North Korea executed its defense chief for treason late last month with an anti-aircraft machine gun, Seoul’s National Intelligence Service said Wednesday.
The killing of Hyon Yong-chol, minister of the People’s Armed Forces, took place around April 30 at the Kangkon Military Academy in Pyongyang with hundreds in attendance, the agency told lawmakers at a closed-door parliamentary briefing.
Hyon Yong-chol gave a speech in Moscow, Russia, not too long ago at the 4th Moscow International Security Council held April 16. (Yonhap) |
He was charged with treason after dozing off at a military rally on April 24-25, “talking back” to the young ruler and failing to follow and complaining about his instructions, said Reps. Lee Cheol-woo and Shin Kyoung-min, members of the National Assembly’s intelligence committee, after the session.
Hyon, who was promoted to the rank of vice marshal in 2012, is the latest victim in an ongoing string of slayings Kim has been engaging in to cement his power, according to the NIS. The military leader appears to be the highest executive to be executed since Jang Song-thaek, was killed in December 2013. Jang was Kim’s uncle and vice chairman of the powerful National Defense Commission, and was once dubbed the country’s second most influential man.

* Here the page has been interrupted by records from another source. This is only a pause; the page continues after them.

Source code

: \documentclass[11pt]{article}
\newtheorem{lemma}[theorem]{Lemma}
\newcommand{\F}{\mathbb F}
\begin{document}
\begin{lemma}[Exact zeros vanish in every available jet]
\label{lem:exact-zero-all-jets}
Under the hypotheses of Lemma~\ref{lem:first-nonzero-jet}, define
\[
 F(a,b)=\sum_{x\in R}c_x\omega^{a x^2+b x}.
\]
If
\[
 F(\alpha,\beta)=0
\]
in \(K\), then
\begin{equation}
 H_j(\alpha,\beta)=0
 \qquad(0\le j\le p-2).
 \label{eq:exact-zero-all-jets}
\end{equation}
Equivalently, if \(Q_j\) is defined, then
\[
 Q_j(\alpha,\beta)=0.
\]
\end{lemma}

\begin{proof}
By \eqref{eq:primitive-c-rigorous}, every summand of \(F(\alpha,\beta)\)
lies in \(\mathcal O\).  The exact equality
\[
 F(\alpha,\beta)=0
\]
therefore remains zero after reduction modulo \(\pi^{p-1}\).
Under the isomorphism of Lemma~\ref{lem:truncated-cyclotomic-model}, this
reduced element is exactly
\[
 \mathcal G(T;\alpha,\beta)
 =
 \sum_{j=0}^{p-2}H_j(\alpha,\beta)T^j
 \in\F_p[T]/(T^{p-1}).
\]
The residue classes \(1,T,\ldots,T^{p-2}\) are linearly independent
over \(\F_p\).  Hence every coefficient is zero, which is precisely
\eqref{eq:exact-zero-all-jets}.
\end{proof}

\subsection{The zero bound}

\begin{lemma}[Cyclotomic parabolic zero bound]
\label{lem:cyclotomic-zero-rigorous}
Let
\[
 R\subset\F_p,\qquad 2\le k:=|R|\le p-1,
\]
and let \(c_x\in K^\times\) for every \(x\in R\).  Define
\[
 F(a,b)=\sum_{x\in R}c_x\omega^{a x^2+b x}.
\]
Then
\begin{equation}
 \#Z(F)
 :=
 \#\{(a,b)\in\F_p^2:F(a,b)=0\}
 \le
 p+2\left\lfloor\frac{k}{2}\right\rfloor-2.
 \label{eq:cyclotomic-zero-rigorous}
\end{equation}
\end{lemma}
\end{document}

“Unlike previous purges such as of Jang and former military Gen. Staff Chief Ri Yong-ho, Hyon’s execution was swiftly carried out, within three days after his arrest, without the party politburo’s decision-making process or a trial,”the NIS was quoted as saying by lawmakers, adding that details of the reason behind the purge need further confirmation.
Yet the agency dismissed as “groundless” a recent news report that Kim Kyong-hui, Jang’s widow, was poisoned to death a year ago. Speculation persists over her whereabouts, as she has made few public appearances since her husband’s death, and is known to have been receiving treatment for an illness in Singapore and elsewhere.
Pyongyang has also killed other military and party aides over the past six months, the NIS noted, including Ma Won-chun, a senior NDC official; Gen. Pyon In-son, head of operations in the Korean People’s Army; and Han Kwang-sang, a director of the finance department at the ruling Korean Workers‘ Party.
They are three of the at least 15 senior officials who the agency said late last month were executed this year, in addition to the confirmed 41 cases last year. The list includes a vice forestry minister accused of complaining about reforestation policy and four artists of the Unhasu orchestra, a top music company in the North, who were caught up in a sex scandal.